A Change of Perspective

Dill: I think I’ll be a clown when I get grown. Yes sir, a clown. There ain’t one thing in this world I can do about folks except laugh, so I’m gonna join the circus and laugh my head off.
Jem: You got it backwards, Dill. Clowns are sad; it’s folks that laugh at them.
Dill: Well I’m gonna be a new kinda clown. I’m gonna stand in the middle of the ring and laugh at folks.

Harper Lee’s To Kill a Mockingbird has had a profound influence on me since the first time that I read it. I remember wanting to be as good of a man as Atticus Finch was: A man who stood up for those who are forced to sit down. However, I often find myself more like Dill, throwing my hands up in the air and making a cynical comment about life.

As I have prepared to move I have been thinking about the pain and frustrations, joys and triumphs, great people and the not-so great, patterns of conflicts, organizational habits and overal ministry ethos that I have experienced in my first full time ministry. What am I going to take with me to Texas?

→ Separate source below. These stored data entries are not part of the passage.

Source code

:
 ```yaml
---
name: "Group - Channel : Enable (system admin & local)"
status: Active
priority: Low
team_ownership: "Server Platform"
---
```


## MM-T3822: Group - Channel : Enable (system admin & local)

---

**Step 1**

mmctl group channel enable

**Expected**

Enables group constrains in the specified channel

No doubt I will take the memories of the students who have shared their lives with me but what else will make that 10hr journey?

I Corinthians 9:24-27
Do you not know that in a race all the runners run, but only one gets the prize? Run in such a way as to get the prize.
Everyone who competes in the games goes into strict training. They do it to get a crown that will not last; but we do it to get a crown that will last forever. Therefore I do not run like a man running aimlessly; I do not fight like a man beating the air. No, I beat my body and make it my slave so that after I have preached to others, I myself will not be disqualified for the prize.

In the long marathon that is ministry the wisdom, resolve, discernment, and courage of someone like Atticus Finch will keep you in the race. Dill’s cynasism in a recipe for burnout.